As an effort to move communities closer toward clean energy and anti-pollution, the Biden administration announced the multibillion dollar initiative to trade diesel for electric.
The funding amount was announced on March 5. The announcement came accompanied by a proposed rule change from the U.S. Environmental Protection Agency to reduce “harmful nitrogen oxides emissions” by heavy-duty vehicles and create stricter greenhouse gas emission standards.
The World Resources Institute reports there are about half a million school buses currently in use in the United States.
If all buses are replaced, Florida would be getting close to 18,000 new school buses. According to the Florida Department of Education, there were 17,896 buses in use in 2020. Of those, 17,001 run on diesel fuel, with 44 on gasoline, 154 on compressed natural gas and 697 on liquid propane.
The state of Florida did not have any school buses that run on electricity, according to the 2019-2020 profile of Florida’s school districts from FLDOE. There are 13,834 buses in daily use, according to the report. Collectively, they traveled 211,051,805 miles in the 2019-2020 fiscal year, transporting 2.84 million students.

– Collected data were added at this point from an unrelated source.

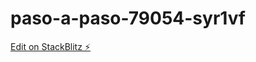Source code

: # paso-a-paso-79054-syr1vf

[Edit on StackBlitz ⚡️](https://stackblitz.com/edit/paso-a-paso-79054-syr1vf)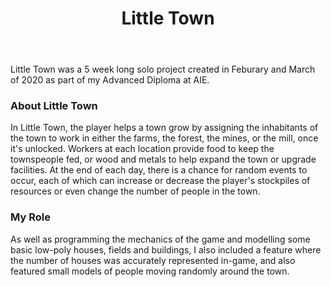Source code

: ﻿---
layout: project
title: Little Town
year: 2020
genre: Simulation
roles: Design, Art, Programming
featureimage: /assets/images/littletown1.jpg
animatedimage: /assets/images/littletown.apng
galleryimages:
  - /assets/images/littletown1.jpg
  - /assets/images/littletown2.jpg
  - /assets/images/littletown3.jpg
downloadlinks:
---

Little Town was a 5 week long solo project created in Feburary and March of 2020 as part of my Advanced Diploma at AIE. 

### About Little Town
In Little Town, the player helps a town grow by assigning the inhabitants of the town to work in either the farms, the forest, the mines, or the mill, once it's unlocked. Workers at each location provide food to keep the townspeople fed, or wood and metals to help expand the town or upgrade facilities. At the end of each day, there is a chance for random events to occur, each of which can increase or decrease the player's stockpiles of resources or even change the number of people in the town.

### My Role
As well as programming the mechanics of the game and modelling some basic low-poly houses, fields and buildings, I also included a feature where the number of houses was accurately represented in-game, and also featured small models of people moving randomly around the town.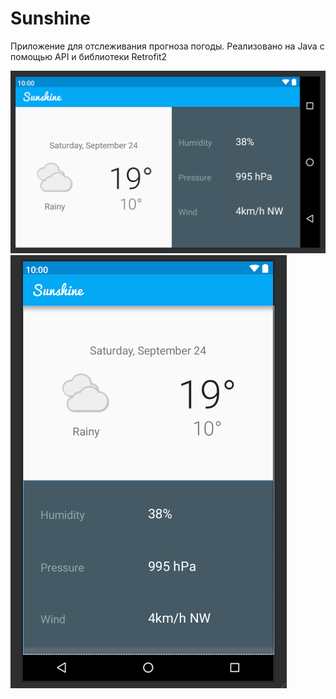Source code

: # Sunshine

Приложение для отслеживания прогноза погоды.
Реализовано на Java  с помощью API и библиотеки Retrofit2

![](des1.png)
![](des2.png)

According to WRI, Florida has “151 new committed ESBs” as of December 2021. Their report on the bus fleets showed they were committed to Broward, Miami-Dade, Palm Beach, Manatee, Pinellas, and Sarasota counties.
Costs are a main concern for the upgrade. The CSB program literature said it would cover up to 100% of the cost for school districts to make the switch.
That price tag is heavy, even split up over five years.
“The current sticker price of a new electric bus is about $750,000. A comparable new diesel vehicle costs $480,000 and a compressed natural gas (CNG) bus $490,000, while a Fuel Cell Bus (FCB) costs over $1,000,000,” according to the Sierra Club. “Transitioning to electric technology can also be accomplished through repowering existing diesel vehicles with all-electric components, a process that costs around $500,000.”
Based on the prices reported by Sierra Club, for Florida to only replace the buses currently in use, costs could ring in at $10,375,500,000 for full replacement, purchasing all buses brand new.
To replace the components for diesel and compressed natural gas instead, for all of the buses, the cost would come at a potential $6,917,000,000. Both versions of replacement to reach the green energy goal for school buses set by the White House would be more than the $5.5 billion set to be split across the whole of the U.S., assuming none of the school districts or states provide any funding on their own.
However, the same Sierra Club report said costs for electric buses are expected to decrease by 2025, dropping to $480,000 per bus. Paired with the reduced cost of fuel as a result of switching to electric, it is possible that a full swap to electric buses could save school districts and taxpayers in the long-term.
“This proposed rule would ensure heavy-duty vehicles and engines are as clean as possible while helping jump-start the transition to zero-emission vehicles in the heavy-duty fleet,” according to the White House. “When fully implemented, this rule will save roughly 2,000 lives annually, eliminate 18,000 cases of childhood asthma, and lead to 1.1 million fewer missed days of school.”
Plans to upgrade the nation’s school fleets were initially announced in the summer of 2021. As intended, all school buses in the U.S. would switch to either zero emission or clean school buses. The EPA would steward the effort through its Clean School Bus program.
According to the agency, “EPA’s new Clean School Bus Program provides five billion dollars over five years (2022-2026) to replace existing school buses with clean and zero-emission models.” At $250 million per year in the five-year program, President Joe Biden’s bus modernization plan would change half of America’s buses to fully electric, and the other half to buses with lower emissions levels, called “clean.”